* [Brief]: The entire listing below needs to be transcribed word for word.

* [Material provided]:
-- -- --
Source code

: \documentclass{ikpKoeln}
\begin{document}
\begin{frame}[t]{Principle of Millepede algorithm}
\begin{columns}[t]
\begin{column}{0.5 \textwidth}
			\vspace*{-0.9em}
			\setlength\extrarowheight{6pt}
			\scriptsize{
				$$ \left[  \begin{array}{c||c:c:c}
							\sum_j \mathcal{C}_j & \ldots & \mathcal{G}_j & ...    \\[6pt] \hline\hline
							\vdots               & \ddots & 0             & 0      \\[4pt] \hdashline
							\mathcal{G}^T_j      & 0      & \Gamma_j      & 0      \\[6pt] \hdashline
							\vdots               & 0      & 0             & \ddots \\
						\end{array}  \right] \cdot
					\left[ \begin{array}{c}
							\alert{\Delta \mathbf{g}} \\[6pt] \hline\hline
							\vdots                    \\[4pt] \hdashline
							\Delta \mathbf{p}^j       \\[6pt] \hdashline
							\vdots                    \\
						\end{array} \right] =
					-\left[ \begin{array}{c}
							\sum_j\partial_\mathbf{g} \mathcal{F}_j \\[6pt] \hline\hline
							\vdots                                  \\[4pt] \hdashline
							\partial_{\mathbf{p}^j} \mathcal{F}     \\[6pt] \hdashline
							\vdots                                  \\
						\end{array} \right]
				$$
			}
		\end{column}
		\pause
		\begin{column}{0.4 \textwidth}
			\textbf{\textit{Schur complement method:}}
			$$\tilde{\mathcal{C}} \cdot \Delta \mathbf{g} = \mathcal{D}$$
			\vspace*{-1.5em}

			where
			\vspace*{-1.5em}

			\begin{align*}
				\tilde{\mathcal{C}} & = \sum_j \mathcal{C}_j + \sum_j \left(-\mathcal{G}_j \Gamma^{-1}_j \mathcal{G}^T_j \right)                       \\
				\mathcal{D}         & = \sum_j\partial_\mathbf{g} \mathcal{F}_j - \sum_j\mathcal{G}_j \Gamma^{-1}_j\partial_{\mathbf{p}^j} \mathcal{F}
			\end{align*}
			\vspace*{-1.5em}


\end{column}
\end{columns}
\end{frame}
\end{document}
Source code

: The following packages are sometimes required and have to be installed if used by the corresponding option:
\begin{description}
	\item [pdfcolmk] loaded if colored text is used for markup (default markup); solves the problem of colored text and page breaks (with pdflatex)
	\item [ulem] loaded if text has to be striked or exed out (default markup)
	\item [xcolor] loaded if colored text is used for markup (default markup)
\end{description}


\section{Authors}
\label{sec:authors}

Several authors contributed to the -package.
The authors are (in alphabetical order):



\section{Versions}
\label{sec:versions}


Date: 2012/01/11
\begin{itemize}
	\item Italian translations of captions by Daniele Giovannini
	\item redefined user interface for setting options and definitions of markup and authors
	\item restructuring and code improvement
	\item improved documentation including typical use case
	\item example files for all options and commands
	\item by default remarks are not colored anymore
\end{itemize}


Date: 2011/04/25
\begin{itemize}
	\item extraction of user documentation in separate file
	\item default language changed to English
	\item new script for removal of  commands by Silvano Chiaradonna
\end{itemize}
-- -- --
* [Exercise response]:
Source code

: \documentclass{ikpKoeln}
\begin{document}
\begin{frame}[t]{Principle of Millepede algorithm}
\begin{columns}[t]
\begin{column}{0.5 \textwidth}
			\vspace*{-0.9em}
			\setlength\extrarowheight{6pt}
			\scriptsize{
				$$ \left[  \begin{array}{c||c:c:c}
							\sum_j \mathcal{C}_j & \ldots & \mathcal{G}_j & ...    \\[6pt] \hline\hline
							\vdots               & \ddots & 0             & 0      \\[4pt] \hdashline
							\mathcal{G}^T_j      & 0      & \Gamma_j      & 0      \\[6pt] \hdashline
							\vdots               & 0      & 0             & \ddots \\
						\end{array}  \right] \cdot
					\left[ \begin{array}{c}
							\alert{\Delta \mathbf{g}} \\[6pt] \hline\hline
							\vdots                    \\[4pt] \hdashline
							\Delta \mathbf{p}^j       \\[6pt] \hdashline
							\vdots                    \\
						\end{array} \right] =
					-\left[ \begin{array}{c}
							\sum_j\partial_\mathbf{g} \mathcal{F}_j \\[6pt] \hline\hline
							\vdots                                  \\[4pt] \hdashline
							\partial_{\mathbf{p}^j} \mathcal{F}     \\[6pt] \hdashline
							\vdots                                  \\
						\end{array} \right]
				$$
			}
		\end{column}
		\pause
		\begin{column}{0.4 \textwidth}
			\textbf{\textit{Schur complement method:}}
			$$\tilde{\mathcal{C}} \cdot \Delta \mathbf{g} = \mathcal{D}$$
			\vspace*{-1.5em}

			where
			\vspace*{-1.5em}

			\begin{align*}
				\tilde{\mathcal{C}} & = \sum_j \mathcal{C}_j + \sum_j \left(-\mathcal{G}_j \Gamma^{-1}_j \mathcal{G}^T_j \right)                       \\
				\mathcal{D}         & = \sum_j\partial_\mathbf{g} \mathcal{F}_j - \sum_j\mathcal{G}_j \Gamma^{-1}_j\partial_{\mathbf{p}^j} \mathcal{F}
			\end{align*}
			\vspace*{-1.5em}


\end{column}
\end{columns}
\end{frame}
\end{document}
Source code

: The following packages are sometimes required and have to be installed if used by the corresponding option:
\begin{description}
	\item [pdfcolmk] loaded if colored text is used for markup (default markup); solves the problem of colored text and page breaks (with pdflatex)
	\item [ulem] loaded if text has to be striked or exed out (default markup)
	\item [xcolor] loaded if colored text is used for markup (default markup)
\end{description}


\section{Authors}
\label{sec:authors}

Several authors contributed to the -package.
The authors are (in alphabetical order):



\section{Versions}
\label{sec:versions}


Date: 2012/01/11
\begin{itemize}
	\item Italian translations of captions by Daniele Giovannini
	\item redefined user interface for setting options and definitions of markup and authors
	\item restructuring and code improvement
	\item improved documentation including typical use case
	\item example files for all options and commands
	\item by default remarks are not colored anymore
\end{itemize}


Date: 2011/04/25
\begin{itemize}
	\item extraction of user documentation in separate file
	\item default language changed to English
	\item new script for removal of  commands by Silvano Chiaradonna
\end{itemize}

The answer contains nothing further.